Berbagai macam benih berumur genjah yang umumnya masih dalam bentuk galur-galur benih perlu segera dirilis dan diintroduksikan kepada masyarakat menyusul varietas yang selama ini sudah ada, seperti varietas Inpari dan Silugonggo. Begitu pula benih padi tahan genangan, tahan kekeringan, serta varietas toleran salinitas tinggi.

Perbaikan cara dan waktu pengolahan tanah dan pengelolaan irigasi juga perlu perbaikan. Selama ini umumnya petani baru melakukan pengolahan tanah ketika air sudah melimpah. Untuk mengejar musim tanam, sawah harus diolah secepat mungkin dengan cara mekanisasi.
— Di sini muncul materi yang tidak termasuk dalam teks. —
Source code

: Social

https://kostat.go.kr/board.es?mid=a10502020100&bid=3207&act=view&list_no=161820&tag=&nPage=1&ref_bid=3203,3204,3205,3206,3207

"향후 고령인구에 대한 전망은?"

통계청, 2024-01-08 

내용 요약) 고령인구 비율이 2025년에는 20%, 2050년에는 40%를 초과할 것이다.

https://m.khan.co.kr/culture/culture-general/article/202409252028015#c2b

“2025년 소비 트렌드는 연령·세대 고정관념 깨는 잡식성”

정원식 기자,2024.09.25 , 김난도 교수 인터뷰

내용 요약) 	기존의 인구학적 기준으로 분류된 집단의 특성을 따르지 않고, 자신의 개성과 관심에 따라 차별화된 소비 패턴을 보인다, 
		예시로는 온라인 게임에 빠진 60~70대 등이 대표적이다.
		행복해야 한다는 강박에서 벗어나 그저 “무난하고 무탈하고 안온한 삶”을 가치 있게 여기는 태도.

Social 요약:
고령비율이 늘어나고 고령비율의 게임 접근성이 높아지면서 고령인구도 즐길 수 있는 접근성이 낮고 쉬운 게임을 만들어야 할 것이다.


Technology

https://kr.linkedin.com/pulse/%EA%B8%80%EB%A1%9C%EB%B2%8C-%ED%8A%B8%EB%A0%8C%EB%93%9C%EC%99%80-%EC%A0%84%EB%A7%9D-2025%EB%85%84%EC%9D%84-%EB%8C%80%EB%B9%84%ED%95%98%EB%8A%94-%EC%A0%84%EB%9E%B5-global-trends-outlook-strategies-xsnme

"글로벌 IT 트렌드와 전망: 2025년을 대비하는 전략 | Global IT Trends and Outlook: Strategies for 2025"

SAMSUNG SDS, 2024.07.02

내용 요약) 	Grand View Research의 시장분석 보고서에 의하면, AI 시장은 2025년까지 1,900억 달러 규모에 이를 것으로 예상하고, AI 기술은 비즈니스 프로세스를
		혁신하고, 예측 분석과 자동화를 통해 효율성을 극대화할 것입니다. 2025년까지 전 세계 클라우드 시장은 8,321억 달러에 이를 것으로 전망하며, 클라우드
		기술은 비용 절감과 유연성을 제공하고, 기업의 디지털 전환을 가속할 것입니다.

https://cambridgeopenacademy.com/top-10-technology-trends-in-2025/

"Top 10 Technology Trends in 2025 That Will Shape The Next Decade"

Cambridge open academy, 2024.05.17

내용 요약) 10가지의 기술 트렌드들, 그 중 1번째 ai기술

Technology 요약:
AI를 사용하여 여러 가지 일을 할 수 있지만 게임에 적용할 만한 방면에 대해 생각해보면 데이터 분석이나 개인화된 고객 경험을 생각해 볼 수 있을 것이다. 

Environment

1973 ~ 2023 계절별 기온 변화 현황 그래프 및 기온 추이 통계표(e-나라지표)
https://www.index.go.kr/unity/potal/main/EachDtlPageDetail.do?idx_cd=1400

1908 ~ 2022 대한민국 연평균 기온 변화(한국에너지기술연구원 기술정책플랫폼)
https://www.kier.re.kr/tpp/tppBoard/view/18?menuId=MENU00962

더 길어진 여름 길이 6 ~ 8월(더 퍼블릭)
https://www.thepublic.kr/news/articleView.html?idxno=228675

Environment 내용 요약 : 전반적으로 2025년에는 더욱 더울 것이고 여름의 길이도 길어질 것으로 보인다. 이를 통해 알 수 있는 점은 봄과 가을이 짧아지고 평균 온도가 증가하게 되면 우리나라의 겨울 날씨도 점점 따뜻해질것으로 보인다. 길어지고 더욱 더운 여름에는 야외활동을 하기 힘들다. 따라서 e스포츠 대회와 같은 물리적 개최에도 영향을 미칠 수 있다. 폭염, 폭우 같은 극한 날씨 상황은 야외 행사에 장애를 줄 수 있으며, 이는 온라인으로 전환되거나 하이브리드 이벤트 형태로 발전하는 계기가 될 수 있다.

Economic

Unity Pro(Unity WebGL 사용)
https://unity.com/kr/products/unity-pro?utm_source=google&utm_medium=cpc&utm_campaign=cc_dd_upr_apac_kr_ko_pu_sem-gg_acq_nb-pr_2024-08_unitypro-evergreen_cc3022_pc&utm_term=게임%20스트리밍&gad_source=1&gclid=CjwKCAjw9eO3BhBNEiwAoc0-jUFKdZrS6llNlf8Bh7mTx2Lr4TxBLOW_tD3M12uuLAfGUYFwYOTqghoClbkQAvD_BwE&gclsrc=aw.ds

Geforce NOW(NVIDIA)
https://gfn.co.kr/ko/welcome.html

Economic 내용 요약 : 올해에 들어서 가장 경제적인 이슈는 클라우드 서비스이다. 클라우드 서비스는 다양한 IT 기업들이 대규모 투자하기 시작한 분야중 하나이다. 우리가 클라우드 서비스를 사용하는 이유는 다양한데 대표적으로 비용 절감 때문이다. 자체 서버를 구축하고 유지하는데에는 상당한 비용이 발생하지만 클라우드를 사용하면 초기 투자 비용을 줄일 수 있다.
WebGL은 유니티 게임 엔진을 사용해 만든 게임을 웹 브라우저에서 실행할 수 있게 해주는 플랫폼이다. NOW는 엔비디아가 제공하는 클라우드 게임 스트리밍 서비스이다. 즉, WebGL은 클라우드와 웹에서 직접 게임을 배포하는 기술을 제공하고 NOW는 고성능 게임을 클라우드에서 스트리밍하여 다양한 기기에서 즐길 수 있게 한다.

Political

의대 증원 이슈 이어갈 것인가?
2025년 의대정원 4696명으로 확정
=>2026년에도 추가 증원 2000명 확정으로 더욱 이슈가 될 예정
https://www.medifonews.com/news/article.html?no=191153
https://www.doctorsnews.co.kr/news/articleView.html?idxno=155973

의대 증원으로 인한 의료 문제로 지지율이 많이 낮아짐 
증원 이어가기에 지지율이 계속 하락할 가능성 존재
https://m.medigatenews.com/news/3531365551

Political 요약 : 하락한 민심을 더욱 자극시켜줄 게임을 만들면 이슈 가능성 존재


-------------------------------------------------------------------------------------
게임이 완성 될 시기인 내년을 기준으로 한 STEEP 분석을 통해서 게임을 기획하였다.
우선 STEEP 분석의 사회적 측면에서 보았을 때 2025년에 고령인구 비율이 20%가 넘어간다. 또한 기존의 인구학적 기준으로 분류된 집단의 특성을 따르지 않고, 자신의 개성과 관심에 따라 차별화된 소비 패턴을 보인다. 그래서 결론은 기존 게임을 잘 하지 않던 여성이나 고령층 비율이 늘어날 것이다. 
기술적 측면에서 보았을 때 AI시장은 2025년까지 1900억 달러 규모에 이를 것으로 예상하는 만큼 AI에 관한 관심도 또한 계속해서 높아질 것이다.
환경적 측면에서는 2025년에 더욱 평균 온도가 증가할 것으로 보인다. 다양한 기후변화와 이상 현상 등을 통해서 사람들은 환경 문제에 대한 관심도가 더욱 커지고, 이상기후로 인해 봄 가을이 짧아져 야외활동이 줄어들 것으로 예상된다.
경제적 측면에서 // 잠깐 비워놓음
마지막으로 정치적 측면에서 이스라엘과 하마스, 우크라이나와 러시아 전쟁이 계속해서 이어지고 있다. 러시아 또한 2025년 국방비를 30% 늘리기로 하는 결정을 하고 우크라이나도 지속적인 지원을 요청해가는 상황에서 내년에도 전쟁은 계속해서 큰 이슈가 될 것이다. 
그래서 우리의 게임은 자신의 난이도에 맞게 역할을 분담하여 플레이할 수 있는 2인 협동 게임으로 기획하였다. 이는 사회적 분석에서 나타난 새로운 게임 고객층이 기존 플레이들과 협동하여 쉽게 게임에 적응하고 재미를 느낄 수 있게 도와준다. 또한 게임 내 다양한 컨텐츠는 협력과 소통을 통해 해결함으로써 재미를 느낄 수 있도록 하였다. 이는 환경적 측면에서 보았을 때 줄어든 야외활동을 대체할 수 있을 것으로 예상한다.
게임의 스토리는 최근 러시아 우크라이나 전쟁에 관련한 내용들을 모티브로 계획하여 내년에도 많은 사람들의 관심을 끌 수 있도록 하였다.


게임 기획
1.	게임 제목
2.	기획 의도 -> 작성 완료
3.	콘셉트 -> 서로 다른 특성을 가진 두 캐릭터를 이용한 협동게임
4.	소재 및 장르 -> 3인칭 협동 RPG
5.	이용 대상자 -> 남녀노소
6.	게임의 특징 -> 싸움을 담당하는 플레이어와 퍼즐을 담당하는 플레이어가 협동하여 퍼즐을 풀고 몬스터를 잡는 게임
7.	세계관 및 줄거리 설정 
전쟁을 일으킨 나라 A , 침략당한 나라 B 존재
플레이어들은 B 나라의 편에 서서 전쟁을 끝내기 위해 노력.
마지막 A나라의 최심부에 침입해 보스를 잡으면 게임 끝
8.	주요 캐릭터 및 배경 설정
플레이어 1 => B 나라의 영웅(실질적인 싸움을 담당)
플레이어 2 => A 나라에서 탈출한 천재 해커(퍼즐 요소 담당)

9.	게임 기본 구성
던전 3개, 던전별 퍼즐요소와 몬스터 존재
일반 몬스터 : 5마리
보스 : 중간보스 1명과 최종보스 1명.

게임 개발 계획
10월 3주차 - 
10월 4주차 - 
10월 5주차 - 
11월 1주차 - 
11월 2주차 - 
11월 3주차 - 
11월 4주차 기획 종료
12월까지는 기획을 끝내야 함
Penyebaran informasi prakiraan iklim hingga ke daerah, pemetaan wilayah rawan kering dan banjir, pemahaman terhadap informasi prakiraan iklim/musim, serta penguatan sistem kelembagaan petani dalam penyampaian informasi prakiraan iklim, perlu dilakukan dengan serius. Melalui berbagai upaya adaptasi ini diharapkan kita mampu merajut kembali masa depan dalam satu planet bumi yang telah sarat beban ini.

*) Toto Subandriyo, alumnus IPB dan MM-Unsoed, kepala Badan Pelaksana Penyuluhan Pertanian, Perikanan dan Kehutanan (BP4K) Kab. Tegal, Jateng.